Seven years later, after proving herself once again, Wilson was appointed to the Supreme Court of Canada just weeks before the Charter of Rights and Freedoms was signed in 1982.
When she was first appointed to the Supreme Court, there was no washroom for female judges, recalls Eugene Meehan, chairman of the Supreme Court practice group at Lang Michener LLP in Ottawa, who was the executive legal officer at the SCC while Wilson was on the bench.
“They had to build one,” he says. “So she was a pioneer in many respects, including that one.”
She wrote judgments longhand with a pencil and was legendary for meeting her husband in the court’s garage after work on Fridays, where the couple would load boxes of books into the car for Wilson to use to work on judgments over the weekend, says Meehan, a fellow Scot.
“Beyond North Sea oil, scotch, and porridge, Scotland’s best export was Bertha Wilson,” he says. “She made me, and others, proud to be Scottish, and also proud to be Canadian.”
The years following her appointment were an exciting time on the bench and Wilson made a mark on Charter jurisprudence.
“Her output was absolutely prodigious,” says Anderson. “Her contribution was huge.”
Perhaps most famously, Wilson wrote R. v.

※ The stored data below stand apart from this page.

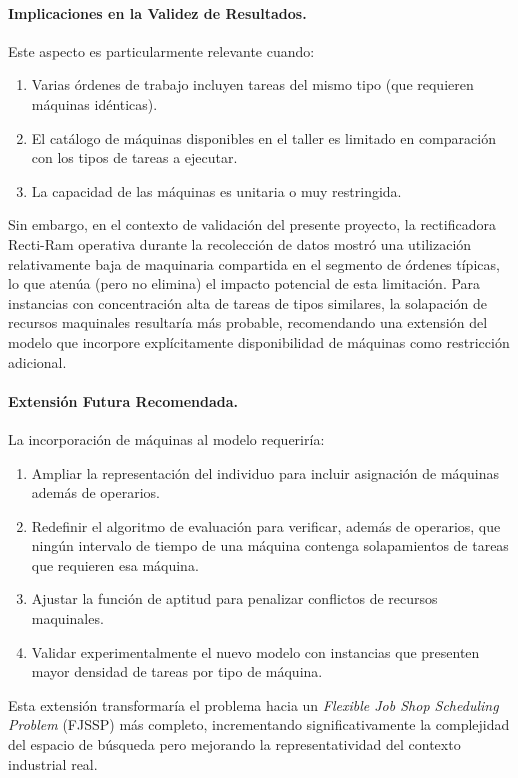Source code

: \paragraph{Implicaciones en la Validez de Resultados.} Este aspecto es particularmente relevante cuando:

\begin{enumerate}
    \item Varias órdenes de trabajo incluyen tareas del mismo tipo (que requieren máquinas idénticas).
    \item El catálogo de máquinas disponibles en el taller es limitado en comparación con los tipos de tareas a ejecutar.
    \item La capacidad de las máquinas es unitaria o muy restringida.
\end{enumerate}

Sin embargo, en el contexto de validación del presente proyecto, la rectificadora Recti-Ram operativa durante la recolección de datos mostró una utilización relativamente baja de maquinaria compartida en el segmento de órdenes típicas, lo que atenúa (pero no elimina) el impacto potencial de esta limitación. Para instancias con concentración alta de tareas de tipos similares, la solapación de recursos maquinales resultaría más probable, recomendando una extensión del modelo que incorpore explícitamente disponibilidad de máquinas como restricción adicional.

\paragraph{Extensión Futura Recomendada.} La incorporación de máquinas al modelo requeriría:

\begin{enumerate}
    \item Ampliar la representación del individuo para incluir asignación de máquinas además de operarios.
    \item Redefinir el algoritmo de evaluación para verificar, además de operarios, que ningún intervalo de tiempo de una máquina contenga solapamientos de tareas que requieren esa máquina.
    \item Ajustar la función de aptitud para penalizar conflictos de recursos maquinales.
    \item Validar experimentalmente el nuevo modelo con instancias que presenten mayor densidad de tareas por tipo de máquina.
\end{enumerate}

Esta extensión transformaría el problema hacia un \textit{Flexible Job Shop Scheduling Problem} (FJSSP) más completo, incrementando significativamente la complejidad del espacio de búsqueda pero mejorando la representatividad del contexto industrial real.
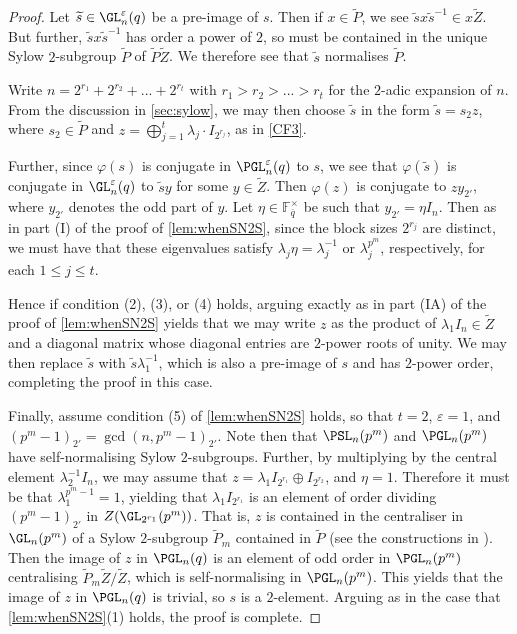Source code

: \documentclass[eqthmnum, nocolour]{jt-calcs}
\newcommand{\wt}[1]{\widetilde{#1}}
\renewcommand{\epsilon}{\varepsilon}
\begin{document}
\begin{proof}
Let $\wt{s}\in \GL^\epsilon_n(q)$ be a pre-image of $s$.     Then if $x\in\wt{P}$, we see $\wt{s}x\wt{s}^{-1}\in x \wt{Z}$. But further, $\wt{s}x\wt{s}^{-1}$ has order a power of $2$, so must be contained in the unique Sylow $2$-subgroup $\wt{P}$ of $\wt{P}\wt{Z}$.  We therefore see that $\wt{s}$ normalises $\wt{P}$.  

Write $n=2^{r_1}+2^{r_2}+...+2^{r_t}$ with $r_1>r_2>...>r_t$ for the $2$-adic expansion of $n$.  From the discussion in \cref{sec:sylow}, we may then choose $\wt{s}$ in the form $\wt{s}=s_2z$, where $s_2\in \wt{P}$ and $z=\bigoplus_{j=1}^t \lambda_j\cdot I_{2^{r_j}}$, as in \eqref{CF3}.

Further, since $\varphi(s)$ is conjugate in $\PGL^\epsilon_n(q)$ to $s$, we see that $\varphi(\tilde{s})$ is conjugate in $\GL^\epsilon_n(q)$ to $\wt{s}y$ for some $y\in\wt{Z}$.  Then $ \varphi(z)$ is conjugate to $z y_{2'}$, where $y_{2'}$ denotes the odd part of $y$.  Let $\eta\in \mathbb{F}_{\overline{q}}^\times$ be such that $y_{2'}=\eta I_{n}$. Then as in part (I) of the proof of \cref{lem:whenSN2S}, since the block sizes $2^{r_j}$ are distinct, we must have that these eigenvalues satisfy $\lambda_j\eta=\lambda_j^{-1}$ or   $\lambda_j^{p^m}$, respectively, for each $1\leq j\leq t$.  

Hence if condition (2), (3), or (4) holds, arguing exactly as in part (IA) of the proof of \cref{lem:whenSN2S} yields that we may write $z$ as the product of $\lambda_1I_n\in\wt{Z}$ and a diagonal matrix whose diagonal entries are $2$-power roots of unity.  We may then replace $\wt{s}$ with $\wt{s}\lambda_1^{-1}$, which is also a pre-image of $s$ and has $2$-power order, completing the proof in this case.

Finally, assume condition (5) of \cref{lem:whenSN2S} holds, so that $t=2$, $\epsilon=1$, and $(p^m-1)_{2'}=\gcd(n, p^m-1)_{2'}$.  Note then that $\PSL_n(p^m)$ and $\PGL_n(p^m)$ have self-normalising Sylow $2$-subgroups.  Further, by multiplying by the central element $\lambda_2^{-1}I_n$, we may assume that $z=\lambda_1 I_{2^{r_1}}\oplus I_{2^{r_2}}$, and $\eta=1$.  Therefore it must be that $\lambda_1^{p^m-1}=1$, yielding that $\lambda_1 I_{2^{r_1}}$ is an element of order dividing $(p^m-1)_{2'}$ in $Z(\GL_{2^{r_1}}(p^m))$.  That is, $z$ is contained in the centraliser in $\GL_n(p^m)$ of a Sylow $2$-subgroup $\wt{P}_m$ contained in $\wt{P}$ (see the constructions in \cite{carter-fong:1964:the-Sylow-2-subgroups}).  Then the image of $z$ in $\PGL_n(q)$ is an element of odd order in $\PGL_n(p^m)$ centralising $\wt{P}_m\wt{Z}/\wt{Z}$, which is self-normalising in $\PGL_n(p^m)$.  This yields that the image of $z$ in $\PGL_n(q)$ is trivial, so $s$ is a $2$-element.  Arguing as in the case that \cref{lem:whenSN2S}(1) holds, the proof is complete.
\end{proof}
\end{document}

Morgentaler in 1988, the controversial decision that overturned the section of the Criminal Code dealing with abortion. When hate mail came pouring in, Wilson relieved her secretary of the unpleasant task of opening the mail and dealt with it herself, says Anderson.

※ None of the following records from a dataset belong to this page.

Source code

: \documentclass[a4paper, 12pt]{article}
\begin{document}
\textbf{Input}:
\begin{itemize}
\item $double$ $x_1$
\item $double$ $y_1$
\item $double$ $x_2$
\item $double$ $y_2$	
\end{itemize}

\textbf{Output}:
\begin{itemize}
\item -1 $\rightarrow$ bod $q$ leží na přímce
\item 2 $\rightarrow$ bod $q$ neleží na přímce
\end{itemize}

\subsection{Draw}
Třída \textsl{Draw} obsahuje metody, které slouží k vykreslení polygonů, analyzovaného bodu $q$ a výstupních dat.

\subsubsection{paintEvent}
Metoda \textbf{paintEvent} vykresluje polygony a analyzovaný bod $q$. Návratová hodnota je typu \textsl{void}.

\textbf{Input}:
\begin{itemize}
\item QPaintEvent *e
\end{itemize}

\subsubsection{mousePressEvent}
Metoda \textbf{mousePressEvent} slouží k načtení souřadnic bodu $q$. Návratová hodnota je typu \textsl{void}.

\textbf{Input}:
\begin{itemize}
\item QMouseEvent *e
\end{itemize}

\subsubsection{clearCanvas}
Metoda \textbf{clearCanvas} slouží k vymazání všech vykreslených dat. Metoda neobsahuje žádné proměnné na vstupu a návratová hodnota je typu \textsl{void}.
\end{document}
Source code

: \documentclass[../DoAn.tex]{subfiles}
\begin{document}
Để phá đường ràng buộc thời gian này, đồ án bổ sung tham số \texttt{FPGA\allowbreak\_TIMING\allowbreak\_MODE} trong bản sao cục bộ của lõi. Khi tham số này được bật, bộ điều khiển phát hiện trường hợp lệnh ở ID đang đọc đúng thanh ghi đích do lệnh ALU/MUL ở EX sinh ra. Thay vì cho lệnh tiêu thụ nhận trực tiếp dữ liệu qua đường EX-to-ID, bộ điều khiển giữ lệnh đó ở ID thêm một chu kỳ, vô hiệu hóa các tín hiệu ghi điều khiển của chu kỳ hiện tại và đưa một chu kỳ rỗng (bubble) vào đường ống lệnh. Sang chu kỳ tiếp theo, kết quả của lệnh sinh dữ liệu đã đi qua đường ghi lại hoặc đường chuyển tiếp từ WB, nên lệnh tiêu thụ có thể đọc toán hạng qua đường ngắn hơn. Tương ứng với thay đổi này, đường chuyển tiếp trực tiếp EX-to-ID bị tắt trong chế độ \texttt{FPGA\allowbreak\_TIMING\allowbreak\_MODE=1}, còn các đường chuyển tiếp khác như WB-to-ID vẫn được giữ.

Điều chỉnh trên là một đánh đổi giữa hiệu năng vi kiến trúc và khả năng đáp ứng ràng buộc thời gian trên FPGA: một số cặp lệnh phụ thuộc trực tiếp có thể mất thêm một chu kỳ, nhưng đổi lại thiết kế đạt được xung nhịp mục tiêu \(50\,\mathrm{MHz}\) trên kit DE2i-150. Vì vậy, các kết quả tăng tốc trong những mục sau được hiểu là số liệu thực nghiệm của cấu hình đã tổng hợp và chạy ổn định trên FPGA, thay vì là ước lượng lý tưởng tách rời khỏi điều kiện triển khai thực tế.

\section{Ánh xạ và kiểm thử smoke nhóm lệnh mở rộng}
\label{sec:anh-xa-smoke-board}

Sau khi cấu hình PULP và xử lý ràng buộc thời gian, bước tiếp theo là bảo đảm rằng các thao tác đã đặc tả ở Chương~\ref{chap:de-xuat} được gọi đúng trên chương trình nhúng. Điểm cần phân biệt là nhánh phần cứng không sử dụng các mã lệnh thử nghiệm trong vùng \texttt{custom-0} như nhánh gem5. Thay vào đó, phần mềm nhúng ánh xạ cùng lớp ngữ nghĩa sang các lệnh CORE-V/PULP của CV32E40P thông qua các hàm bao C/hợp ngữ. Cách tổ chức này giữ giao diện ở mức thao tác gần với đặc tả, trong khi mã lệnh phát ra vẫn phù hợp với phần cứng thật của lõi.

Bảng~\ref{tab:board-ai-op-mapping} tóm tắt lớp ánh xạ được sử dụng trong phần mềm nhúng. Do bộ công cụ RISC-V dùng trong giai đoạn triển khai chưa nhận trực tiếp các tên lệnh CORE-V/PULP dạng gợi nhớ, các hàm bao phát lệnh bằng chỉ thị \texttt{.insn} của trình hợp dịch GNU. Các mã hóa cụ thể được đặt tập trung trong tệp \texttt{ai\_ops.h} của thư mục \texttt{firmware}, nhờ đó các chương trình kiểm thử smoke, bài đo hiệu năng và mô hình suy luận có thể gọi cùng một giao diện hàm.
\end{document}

Never one to back down when a principle was at stake, no matter how unpopular it might make her, Wilson also wrote many dissenting opinions. For instance, in 1990, Wilson wrote the dissenting opinion in McKinney v. The University of Guelph, a case where the majority decided that mandatory retirement for university professors did not violate Charter equality rights.
“Bertha thought that one of the functions of the dissent was to have that benchmark for an evolution of social consensus out there,” says Anderson.
Henry S. Brown, a partner at Gowling Lafleur Henderson LLP in Ottawa, appeared before Wilson on her first chambers motion and dozens of times after.
“It was a real thrill to engage in debate with her because she was genuinely seeking to fill out the case, to find the gaps, to satisfy herself that justice would be done,” he says. “She was very much motivated by doing the right thing.”
Wilson retired from the court in 1991 at 67. And it was her post-retirement work as a commissioner of the Royal Commission on Aboriginal Peoples that Wilson viewed as her most valuable contribution, says Anderson. The resulting 1996 report called for sweeping changes to the relationship between Aboriginal and non-aboriginal people and governments.
During the same time, Wilson was also chairwoman of the Canadian Bar Association’s task force on gender equality in the legal profession, where she was quick to correct errors in the initial conceptualizing of the task force by expanding the scope to include race, disability, and same-sex issues, and fought to add an aboriginal member and a black member to the task force, recalls Daphne Dumont, a former CBA president who was on the task force.
“Bertha had the most amazing ability to, without ego, simply say, ‘Yes, I think that must be an error, let’s change it.’ She was never set in her ways.”
Those on the gender task force would meet in cities across Canada and Wilson would often join them after stints trekking across the country for meetings in remote aboriginal communities.
If the other lawyers were walking to a meeting, Wilson would walk too, despite terrible arthritis.
“She had an enormous amount of physical courage.” says Dumont.
“What a marvelous life,” says Meehan. “She is a powerful flame that has been extinguished, but that powerful flame will jurisprudentially burn for a long time.”
In lieu of flowers, her family requests that donations, if so desired, be made to the Alzheimer’s Society in Ottawa.
A memorial service will be held at 2 p.m. on May 8, at St. Andrew’s Presbyterian Church in downtown Ottawa.